This affliction, as it were, is not something taken lightly because, when allowed to spread, stagnation follows and creativity becomes something others are responsible for. You have encountered it, of this I am sure, when a colleague resorts to complaints rather than simple troubleshooting. When eyes are rolled if a simple request falls outside someone’s comfort zone. Creativity is not just art and music. It is problem solving. It is defining a solution outside the norm based on limitations of a team or process. It is trying! It is not just a quote for posting so others can like but not follow. It is failing so you know what does not work and trying again to potentially fail in a new way.
Patience is tested when someone has clearly lost that childhood interest of trying.
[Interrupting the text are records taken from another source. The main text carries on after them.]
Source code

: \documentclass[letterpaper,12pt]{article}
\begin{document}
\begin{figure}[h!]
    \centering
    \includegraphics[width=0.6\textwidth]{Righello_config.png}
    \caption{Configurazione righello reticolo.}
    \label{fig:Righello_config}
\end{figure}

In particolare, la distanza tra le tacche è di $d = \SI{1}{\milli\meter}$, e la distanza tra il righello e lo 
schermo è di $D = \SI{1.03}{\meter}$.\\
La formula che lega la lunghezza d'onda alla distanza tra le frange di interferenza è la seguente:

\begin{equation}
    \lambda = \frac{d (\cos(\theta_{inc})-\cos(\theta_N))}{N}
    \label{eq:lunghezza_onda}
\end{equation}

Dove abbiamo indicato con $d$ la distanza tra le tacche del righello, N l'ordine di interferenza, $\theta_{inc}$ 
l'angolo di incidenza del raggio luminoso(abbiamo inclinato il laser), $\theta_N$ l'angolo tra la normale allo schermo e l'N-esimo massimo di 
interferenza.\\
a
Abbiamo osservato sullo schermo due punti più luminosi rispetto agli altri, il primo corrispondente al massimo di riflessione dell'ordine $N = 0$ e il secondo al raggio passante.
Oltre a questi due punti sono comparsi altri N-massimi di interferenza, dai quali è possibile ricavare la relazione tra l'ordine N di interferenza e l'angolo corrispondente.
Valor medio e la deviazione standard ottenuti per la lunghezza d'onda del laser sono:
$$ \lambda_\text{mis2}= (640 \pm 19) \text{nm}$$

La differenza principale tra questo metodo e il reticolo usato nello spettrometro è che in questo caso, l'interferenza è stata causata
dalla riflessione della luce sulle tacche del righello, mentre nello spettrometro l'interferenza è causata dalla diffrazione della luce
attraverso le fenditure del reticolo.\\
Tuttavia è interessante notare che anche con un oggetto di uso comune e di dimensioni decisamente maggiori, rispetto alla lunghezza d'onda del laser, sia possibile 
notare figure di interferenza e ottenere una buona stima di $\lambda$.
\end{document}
Excuse making becomes a talent at this point:
- “I’m not familiar with that”
- “That’s not how we have done it”
- “I normally just ask someone to do this for me”
Say, rather, that you have given up. That spending a few minutes trying a new method is such a foreign concept that it is deemed unworthy BEFORE you have even tried. Defeat has been accepted. Buck has been passed.
If I dare to push back and ask questions such as “what have you tried so far?” or “did you try another way?”, I may as well be committing a sin against humanity. When an excuse is provided, I am to accept that excuse and go about solving problems for another? The reason I have come to understand the problem is because, at one point, I was presented with the same and had to work through options to solve. In short…I tried. It uncovered other aspects of which I was unaware. Other connections which may deem useful for future tasks. I am robbing someone of those connections and lessons by my doing for them. Why is this awful?
The Lost Art of Trying raises its ugly head all too often in the corporate world. When it does, it defies logic and removes hope. Sitting stagnant is no way to live or work. My methods are far from perfect and some may say practical. A round about solution to a problem may seem a waste of time. Gladly would I waste time if it means I try and do.